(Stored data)
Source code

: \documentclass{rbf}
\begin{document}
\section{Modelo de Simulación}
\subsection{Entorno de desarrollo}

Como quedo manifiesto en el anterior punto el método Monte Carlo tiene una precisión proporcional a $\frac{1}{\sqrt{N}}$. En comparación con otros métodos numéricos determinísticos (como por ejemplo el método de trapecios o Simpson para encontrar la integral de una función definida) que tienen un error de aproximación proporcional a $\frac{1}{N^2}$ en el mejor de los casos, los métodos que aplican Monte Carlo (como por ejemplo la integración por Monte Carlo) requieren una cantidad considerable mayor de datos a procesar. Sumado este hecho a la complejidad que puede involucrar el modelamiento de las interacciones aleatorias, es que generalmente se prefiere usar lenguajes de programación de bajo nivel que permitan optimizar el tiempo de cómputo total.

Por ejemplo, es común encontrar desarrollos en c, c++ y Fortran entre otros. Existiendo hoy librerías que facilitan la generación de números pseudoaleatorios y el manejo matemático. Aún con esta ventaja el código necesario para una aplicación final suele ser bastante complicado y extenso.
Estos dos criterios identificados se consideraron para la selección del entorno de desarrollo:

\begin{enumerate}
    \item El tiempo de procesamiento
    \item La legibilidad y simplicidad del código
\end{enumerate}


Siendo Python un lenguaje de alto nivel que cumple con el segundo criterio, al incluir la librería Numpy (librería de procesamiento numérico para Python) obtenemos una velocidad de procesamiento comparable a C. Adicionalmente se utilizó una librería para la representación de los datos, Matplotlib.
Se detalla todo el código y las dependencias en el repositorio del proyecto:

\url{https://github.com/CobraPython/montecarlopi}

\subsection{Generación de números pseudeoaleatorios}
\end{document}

* * *

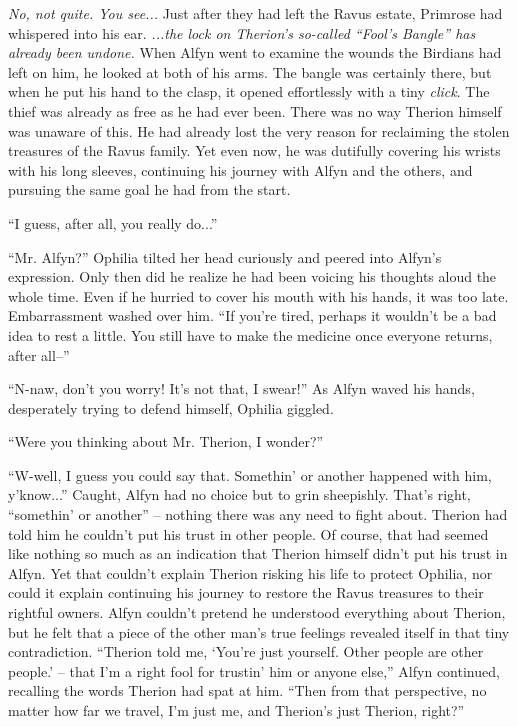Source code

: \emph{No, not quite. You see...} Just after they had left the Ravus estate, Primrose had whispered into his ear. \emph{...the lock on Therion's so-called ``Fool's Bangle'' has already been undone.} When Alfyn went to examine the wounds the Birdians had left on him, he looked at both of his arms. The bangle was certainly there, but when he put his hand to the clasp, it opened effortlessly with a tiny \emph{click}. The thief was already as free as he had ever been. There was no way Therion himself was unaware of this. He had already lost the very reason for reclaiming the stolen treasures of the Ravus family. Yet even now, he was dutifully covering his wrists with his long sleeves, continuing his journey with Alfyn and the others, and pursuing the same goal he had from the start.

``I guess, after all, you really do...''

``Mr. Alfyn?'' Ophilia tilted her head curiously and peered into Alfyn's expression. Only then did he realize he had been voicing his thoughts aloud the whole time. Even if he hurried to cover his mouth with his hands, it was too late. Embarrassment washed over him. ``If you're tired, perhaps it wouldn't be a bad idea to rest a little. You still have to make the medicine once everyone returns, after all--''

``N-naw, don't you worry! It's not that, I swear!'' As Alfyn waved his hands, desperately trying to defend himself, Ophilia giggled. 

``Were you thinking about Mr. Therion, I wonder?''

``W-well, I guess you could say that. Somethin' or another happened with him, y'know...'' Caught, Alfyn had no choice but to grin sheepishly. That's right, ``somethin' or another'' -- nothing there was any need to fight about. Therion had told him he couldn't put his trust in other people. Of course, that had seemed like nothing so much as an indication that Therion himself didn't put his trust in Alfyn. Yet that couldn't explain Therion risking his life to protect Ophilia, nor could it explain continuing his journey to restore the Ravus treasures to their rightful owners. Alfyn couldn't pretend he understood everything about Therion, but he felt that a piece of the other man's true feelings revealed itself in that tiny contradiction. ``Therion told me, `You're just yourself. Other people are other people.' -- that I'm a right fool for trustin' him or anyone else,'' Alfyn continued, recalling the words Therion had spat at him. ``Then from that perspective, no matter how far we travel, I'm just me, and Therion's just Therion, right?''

What is being asked » Where the string "subsection" occurs in the data, return the whole line.

Response for this exercise »
\subsection{Entorno de desarrollo}
\subsection{Generación de números pseudeoaleatorios}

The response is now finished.